Available data Block Start

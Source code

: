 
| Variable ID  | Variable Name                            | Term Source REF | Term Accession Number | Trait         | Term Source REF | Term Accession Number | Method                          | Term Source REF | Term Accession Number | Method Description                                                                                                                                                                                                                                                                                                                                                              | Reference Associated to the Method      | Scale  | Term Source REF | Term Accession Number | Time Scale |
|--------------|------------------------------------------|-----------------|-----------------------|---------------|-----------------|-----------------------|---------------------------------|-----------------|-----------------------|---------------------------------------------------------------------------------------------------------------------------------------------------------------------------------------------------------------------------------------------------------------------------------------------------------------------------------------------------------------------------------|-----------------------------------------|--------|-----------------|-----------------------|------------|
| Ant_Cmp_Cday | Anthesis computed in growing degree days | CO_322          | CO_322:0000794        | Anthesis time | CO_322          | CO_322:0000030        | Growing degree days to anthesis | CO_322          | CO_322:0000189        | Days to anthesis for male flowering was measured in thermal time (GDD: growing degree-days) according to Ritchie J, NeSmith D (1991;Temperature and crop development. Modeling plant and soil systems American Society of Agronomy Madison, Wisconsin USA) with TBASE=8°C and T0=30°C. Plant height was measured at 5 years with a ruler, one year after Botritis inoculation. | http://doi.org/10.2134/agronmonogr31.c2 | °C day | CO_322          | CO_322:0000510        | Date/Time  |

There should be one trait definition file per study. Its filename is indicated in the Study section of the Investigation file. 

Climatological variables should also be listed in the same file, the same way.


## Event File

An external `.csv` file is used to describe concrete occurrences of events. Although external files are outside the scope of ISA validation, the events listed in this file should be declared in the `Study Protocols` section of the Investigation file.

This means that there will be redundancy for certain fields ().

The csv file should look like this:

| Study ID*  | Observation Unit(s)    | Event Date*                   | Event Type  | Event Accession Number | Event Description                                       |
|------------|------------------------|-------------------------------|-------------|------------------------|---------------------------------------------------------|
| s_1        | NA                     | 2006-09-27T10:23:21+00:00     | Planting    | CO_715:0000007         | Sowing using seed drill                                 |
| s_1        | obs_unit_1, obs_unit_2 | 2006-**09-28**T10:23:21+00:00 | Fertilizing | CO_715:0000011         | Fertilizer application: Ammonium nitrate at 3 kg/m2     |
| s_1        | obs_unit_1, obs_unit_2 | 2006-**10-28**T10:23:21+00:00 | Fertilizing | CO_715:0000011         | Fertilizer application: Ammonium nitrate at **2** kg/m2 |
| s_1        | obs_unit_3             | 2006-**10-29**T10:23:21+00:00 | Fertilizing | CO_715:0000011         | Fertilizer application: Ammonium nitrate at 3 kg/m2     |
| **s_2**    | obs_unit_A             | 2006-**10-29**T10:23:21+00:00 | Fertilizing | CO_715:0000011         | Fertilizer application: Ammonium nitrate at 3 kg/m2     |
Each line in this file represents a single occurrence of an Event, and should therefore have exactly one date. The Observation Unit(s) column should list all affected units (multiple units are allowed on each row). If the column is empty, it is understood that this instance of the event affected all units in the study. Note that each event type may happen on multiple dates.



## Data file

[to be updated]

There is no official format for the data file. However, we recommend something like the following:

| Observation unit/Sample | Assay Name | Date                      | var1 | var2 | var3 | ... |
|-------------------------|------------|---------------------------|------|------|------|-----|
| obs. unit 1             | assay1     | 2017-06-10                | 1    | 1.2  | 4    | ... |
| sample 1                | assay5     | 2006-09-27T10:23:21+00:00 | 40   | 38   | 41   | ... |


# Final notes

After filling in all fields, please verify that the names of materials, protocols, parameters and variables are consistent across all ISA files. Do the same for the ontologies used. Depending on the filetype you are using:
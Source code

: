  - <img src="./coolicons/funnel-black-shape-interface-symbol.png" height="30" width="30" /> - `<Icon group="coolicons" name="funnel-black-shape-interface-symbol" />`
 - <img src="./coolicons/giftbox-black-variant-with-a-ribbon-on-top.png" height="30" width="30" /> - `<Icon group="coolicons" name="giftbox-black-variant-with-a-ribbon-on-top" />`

Available data Block End

* **Required action**
The lines of the data, from the first through the one containing "Time Scale |", are to be transcribed exactly.

* **Answer section**
Source code

: 
| Variable ID  | Variable Name                            | Term Source REF | Term Accession Number | Trait         | Term Source REF | Term Accession Number | Method                          | Term Source REF | Term Accession Number | Method Description                                                                                                                                                                                                                                                                                                                                                              | Reference Associated to the Method      | Scale  | Term Source REF | Term Accession Number | Time Scale |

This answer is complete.